Project Website Presentation
Lotus pond

Abstract

Feeling lost and confused in my own career transition, I set out to understand the experience of others who’re on the familiar paths. What I discovered was an unfulfilled need for community and mentorship amongst us.

Lumen is both an artistic and pragmatic culmination of all the research, introspections and stories I’ve gathered along my personal journey of transitioning from architecture into UX design, manifested in the form of a VR experience and mobile app design. The collective need for community, mentorship and a sense of belonging is what motivated me to create a thesis project that would help myself and others like me.

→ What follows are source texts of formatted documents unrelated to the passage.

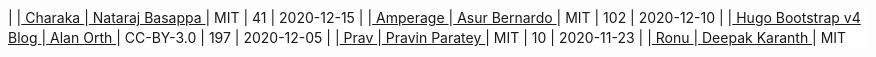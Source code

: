 |
|[
Charaka
](https://themes.gohugo.io/themes/charaka-hugo-theme/)|[
Nataraj Basappa
](https://github.com/natarajmb/charaka-hugo-theme/blob/master/exampleSite/config.toml)|
MIT
|
41
|
2020-12-15
|
|[
Amperage
](https://themes.gohugo.io/themes/amperage/)|[
Asur Bernardo
](https://github.com/asurbernardo/blog-comments)|
MIT
|
102
|
2020-12-10
|
|[
Hugo Bootstrap v4 Blog
](https://themes.gohugo.io/themes/hugo-theme-bootstrap4-blog/)|[
Alan Orth
](https://github.com/alanorth/hugo-theme-bootstrap4-blog/compare)|
CC-BY-3.0
|
197
|
2020-12-05
|
|[
Prav
](https://themes.gohugo.io/themes/hugo-theme-prav/)|[
Pravin Paratey
](https://github.com/pravin/hugo-theme-prav)|
MIT
|
10
|
2020-11-23
|
|[
Ronu
](https://themes.gohugo.io/themes/ronu-hugo-theme/)|[
Deepak Karanth
](https://github.com/oxalorg/sakura/tree/master/scss)|
MIT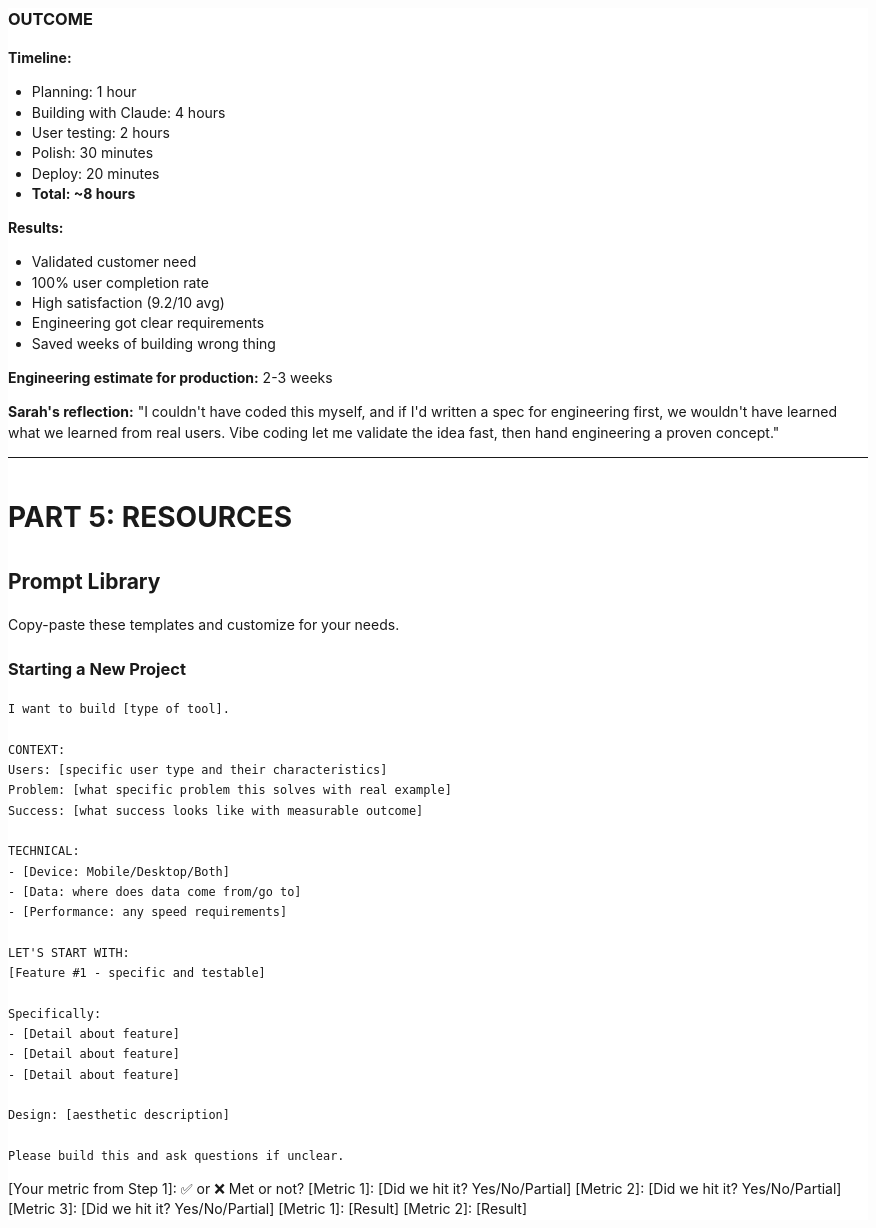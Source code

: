 
### OUTCOME

**Timeline:**
- Planning: 1 hour
- Building with Claude: 4 hours
- User testing: 2 hours
- Polish: 30 minutes
- Deploy: 20 minutes
- **Total: ~8 hours**

**Results:**
- Validated customer need
- 100% user completion rate
- High satisfaction (9.2/10 avg)
- Engineering got clear requirements
- Saved weeks of building wrong thing

**Engineering estimate for production:** 2-3 weeks

**Sarah's reflection:**
"I couldn't have coded this myself, and if I'd written a spec for engineering first, we wouldn't have learned what we learned from real users. Vibe coding let me validate the idea fast, then hand engineering a proven concept."

---

# PART 5: RESOURCES

<a id="prompt-library"></a>
## Prompt Library

Copy-paste these templates and customize for your needs.

### Starting a New Project

```
I want to build [type of tool].

CONTEXT:
Users: [specific user type and their characteristics]
Problem: [what specific problem this solves with real example]
Success: [what success looks like with measurable outcome]

TECHNICAL:
- [Device: Mobile/Desktop/Both]
- [Data: where does data come from/go to]
- [Performance: any speed requirements]

LET'S START WITH:
[Feature #1 - specific and testable]

Specifically:
- [Detail about feature]
- [Detail about feature]
- [Detail about feature]

Design: [aesthetic description]

Please build this and ask questions if unclear.
```


[Your metric from Step 1]: ✅ or ❌ Met or not?
[Metric 1]: [Did we hit it? Yes/No/Partial]
[Metric 2]: [Did we hit it? Yes/No/Partial]
[Metric 3]: [Did we hit it? Yes/No/Partial]
[Metric 1]: [Result]
[Metric 2]: [Result]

The VR piece emerged from my personal need for a cathartic, immersive experience that captures the tumultuous emotional phases I endured and the role community played in my journey. The mobile app was my digital intervention that seeks to foster a sense of community and mentorship amongst career transitioners. The two experiences, although independent, are inextricably linked to reflect my complete vision of creating beyond just resonance amongst the viewers, but also a tangible solution to the challenges of career transition.

Lotus pond

Technical Details

The VR experience was made using a combination of Unreal Engine, Rhino 3D and Blender. Architectural geometries were created in Rhino then imported into Unreal using the Data Smith plugin. The “Peru” scene was created using Unreal’s landscape feature. Blueprints were used to handle all of the interactions and some custom assets were created using Rhino and Blender.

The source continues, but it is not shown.